BEGIN Raw data

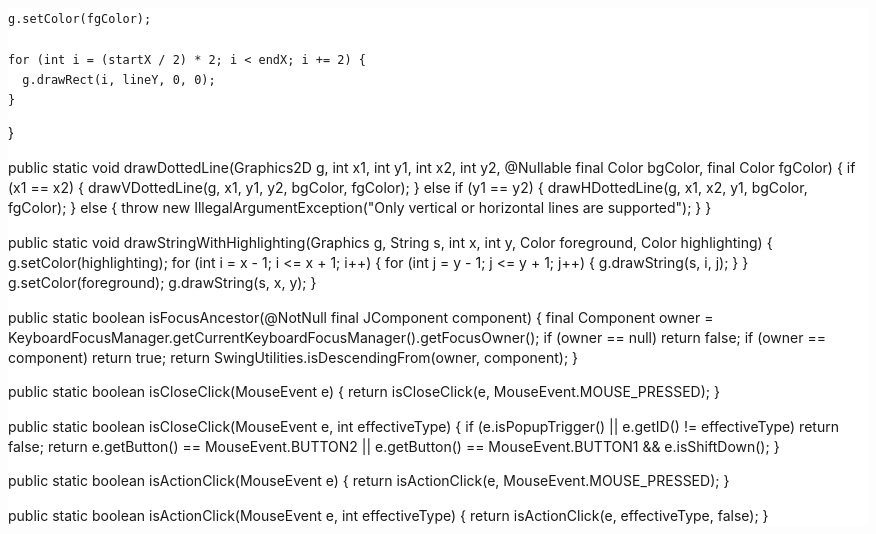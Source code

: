     g.setColor(fgColor);

    for (int i = (startX / 2) * 2; i < endX; i += 2) {
      g.drawRect(i, lineY, 0, 0);
    }
  }

  public static void drawDottedLine(Graphics2D g, int x1, int y1, int x2, int y2, @Nullable final Color bgColor, final Color fgColor) {
    if (x1 == x2) {
      drawVDottedLine(g, x1, y1, y2, bgColor, fgColor);
    }
    else if (y1 == y2) {
      drawHDottedLine(g, x1, x2, y1, bgColor, fgColor);
    }
    else {
      throw new IllegalArgumentException("Only vertical or horizontal lines are supported");
    }
  }

  public static void drawStringWithHighlighting(Graphics g, String s, int x, int y, Color foreground, Color highlighting) {
    g.setColor(highlighting);
    for (int i = x - 1; i <= x + 1; i++) {
      for (int j = y - 1; j <= y + 1; j++) {
        g.drawString(s, i, j);
      }
    }
    g.setColor(foreground);
    g.drawString(s, x, y);
  }

  public static boolean isFocusAncestor(@NotNull final JComponent component) {
    final Component owner = KeyboardFocusManager.getCurrentKeyboardFocusManager().getFocusOwner();
    if (owner == null) return false;
    if (owner == component) return true;
    return SwingUtilities.isDescendingFrom(owner, component);
  }


  public static boolean isCloseClick(MouseEvent e) {
    return isCloseClick(e, MouseEvent.MOUSE_PRESSED);
  }

  public static boolean isCloseClick(MouseEvent e, int effectiveType) {
    if (e.isPopupTrigger() || e.getID() != effectiveType) return false;
    return e.getButton() == MouseEvent.BUTTON2 || e.getButton() == MouseEvent.BUTTON1 && e.isShiftDown();
  }

  public static boolean isActionClick(MouseEvent e) {
    return isActionClick(e, MouseEvent.MOUSE_PRESSED);
  }

  public static boolean isActionClick(MouseEvent e, int effectiveType) {
    return isActionClick(e, effectiveType, false);
  }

END Raw data

Exercise — Of the lines above, show those in which "isActionClick" appears.

Exercise result —
  public static boolean isActionClick(MouseEvent e) {
    return isActionClick(e, MouseEvent.MOUSE_PRESSED);
  public static boolean isActionClick(MouseEvent e, int effectiveType) {
    return isActionClick(e, effectiveType, false);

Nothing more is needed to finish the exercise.